### What you need to do
Please give back, word for word, each line from the start of the entries through the one in which "distances for moving" is found.
[[ Records provided, beginning ]]
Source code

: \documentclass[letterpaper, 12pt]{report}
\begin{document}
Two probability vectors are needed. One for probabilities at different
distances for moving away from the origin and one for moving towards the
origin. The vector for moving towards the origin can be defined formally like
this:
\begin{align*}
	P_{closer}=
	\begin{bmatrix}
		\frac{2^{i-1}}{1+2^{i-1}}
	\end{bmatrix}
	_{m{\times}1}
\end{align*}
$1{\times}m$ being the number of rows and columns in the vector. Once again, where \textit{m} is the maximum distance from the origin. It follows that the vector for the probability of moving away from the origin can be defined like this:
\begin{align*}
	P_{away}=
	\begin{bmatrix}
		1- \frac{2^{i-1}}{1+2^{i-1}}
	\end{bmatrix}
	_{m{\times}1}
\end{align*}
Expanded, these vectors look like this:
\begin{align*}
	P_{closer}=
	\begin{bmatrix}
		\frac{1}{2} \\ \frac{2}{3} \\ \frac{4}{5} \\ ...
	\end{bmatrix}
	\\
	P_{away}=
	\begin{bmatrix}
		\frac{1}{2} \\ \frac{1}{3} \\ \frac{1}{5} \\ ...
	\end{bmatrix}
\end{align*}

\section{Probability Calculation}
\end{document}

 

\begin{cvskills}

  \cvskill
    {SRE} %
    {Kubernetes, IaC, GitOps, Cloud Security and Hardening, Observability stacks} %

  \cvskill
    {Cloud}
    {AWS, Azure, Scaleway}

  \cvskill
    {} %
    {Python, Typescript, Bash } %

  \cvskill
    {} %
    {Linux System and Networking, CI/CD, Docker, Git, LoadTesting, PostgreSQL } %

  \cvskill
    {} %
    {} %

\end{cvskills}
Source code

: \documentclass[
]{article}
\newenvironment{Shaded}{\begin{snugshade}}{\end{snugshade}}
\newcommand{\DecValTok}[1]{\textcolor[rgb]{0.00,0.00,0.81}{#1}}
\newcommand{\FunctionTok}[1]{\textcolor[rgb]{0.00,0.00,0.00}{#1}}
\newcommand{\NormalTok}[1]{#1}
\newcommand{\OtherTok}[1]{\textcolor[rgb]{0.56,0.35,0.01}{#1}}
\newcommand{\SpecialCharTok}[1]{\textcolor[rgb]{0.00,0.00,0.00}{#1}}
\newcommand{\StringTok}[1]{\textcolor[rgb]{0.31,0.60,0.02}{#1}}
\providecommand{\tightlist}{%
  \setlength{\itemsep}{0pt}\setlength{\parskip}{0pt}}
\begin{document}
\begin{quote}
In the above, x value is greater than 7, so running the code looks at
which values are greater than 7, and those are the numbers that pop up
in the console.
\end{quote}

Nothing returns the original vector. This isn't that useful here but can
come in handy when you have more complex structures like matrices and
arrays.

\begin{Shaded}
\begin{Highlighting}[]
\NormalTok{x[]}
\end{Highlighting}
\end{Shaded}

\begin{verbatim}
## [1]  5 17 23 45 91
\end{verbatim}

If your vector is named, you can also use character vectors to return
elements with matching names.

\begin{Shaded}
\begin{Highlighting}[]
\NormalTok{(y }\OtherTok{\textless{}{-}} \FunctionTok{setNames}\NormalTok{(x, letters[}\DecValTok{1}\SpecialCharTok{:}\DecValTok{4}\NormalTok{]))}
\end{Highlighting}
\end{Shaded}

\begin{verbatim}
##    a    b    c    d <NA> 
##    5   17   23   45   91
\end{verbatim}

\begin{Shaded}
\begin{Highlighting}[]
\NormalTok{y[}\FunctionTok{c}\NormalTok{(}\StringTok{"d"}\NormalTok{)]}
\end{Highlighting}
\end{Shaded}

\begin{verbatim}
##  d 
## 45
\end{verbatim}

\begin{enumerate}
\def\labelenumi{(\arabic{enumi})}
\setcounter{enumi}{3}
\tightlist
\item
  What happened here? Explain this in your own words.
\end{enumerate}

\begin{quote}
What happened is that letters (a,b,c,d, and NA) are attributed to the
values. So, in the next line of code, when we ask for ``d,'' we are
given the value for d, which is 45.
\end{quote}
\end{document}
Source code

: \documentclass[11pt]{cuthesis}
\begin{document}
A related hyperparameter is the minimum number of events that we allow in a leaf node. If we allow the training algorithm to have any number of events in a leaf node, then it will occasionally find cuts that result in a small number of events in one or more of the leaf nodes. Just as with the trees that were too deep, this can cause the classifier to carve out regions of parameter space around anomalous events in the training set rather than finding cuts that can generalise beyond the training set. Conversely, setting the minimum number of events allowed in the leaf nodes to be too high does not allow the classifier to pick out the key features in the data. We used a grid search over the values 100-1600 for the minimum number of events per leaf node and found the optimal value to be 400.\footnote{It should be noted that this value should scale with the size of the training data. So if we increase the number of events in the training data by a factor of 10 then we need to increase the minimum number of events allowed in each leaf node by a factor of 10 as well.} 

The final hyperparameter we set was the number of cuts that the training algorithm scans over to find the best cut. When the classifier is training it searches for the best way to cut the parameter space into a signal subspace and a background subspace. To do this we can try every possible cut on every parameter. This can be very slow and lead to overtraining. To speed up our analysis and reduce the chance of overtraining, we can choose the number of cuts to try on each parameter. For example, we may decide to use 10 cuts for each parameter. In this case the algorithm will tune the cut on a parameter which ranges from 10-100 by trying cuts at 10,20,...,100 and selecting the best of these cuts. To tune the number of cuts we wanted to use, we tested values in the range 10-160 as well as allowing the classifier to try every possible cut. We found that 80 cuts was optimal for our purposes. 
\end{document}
[[ Records provided, end ]]
### Exercise answer
Source code

: \documentclass[letterpaper, 12pt]{report}
\begin{document}
Two probability vectors are needed. One for probabilities at different
distances for moving away from the origin and one for moving towards the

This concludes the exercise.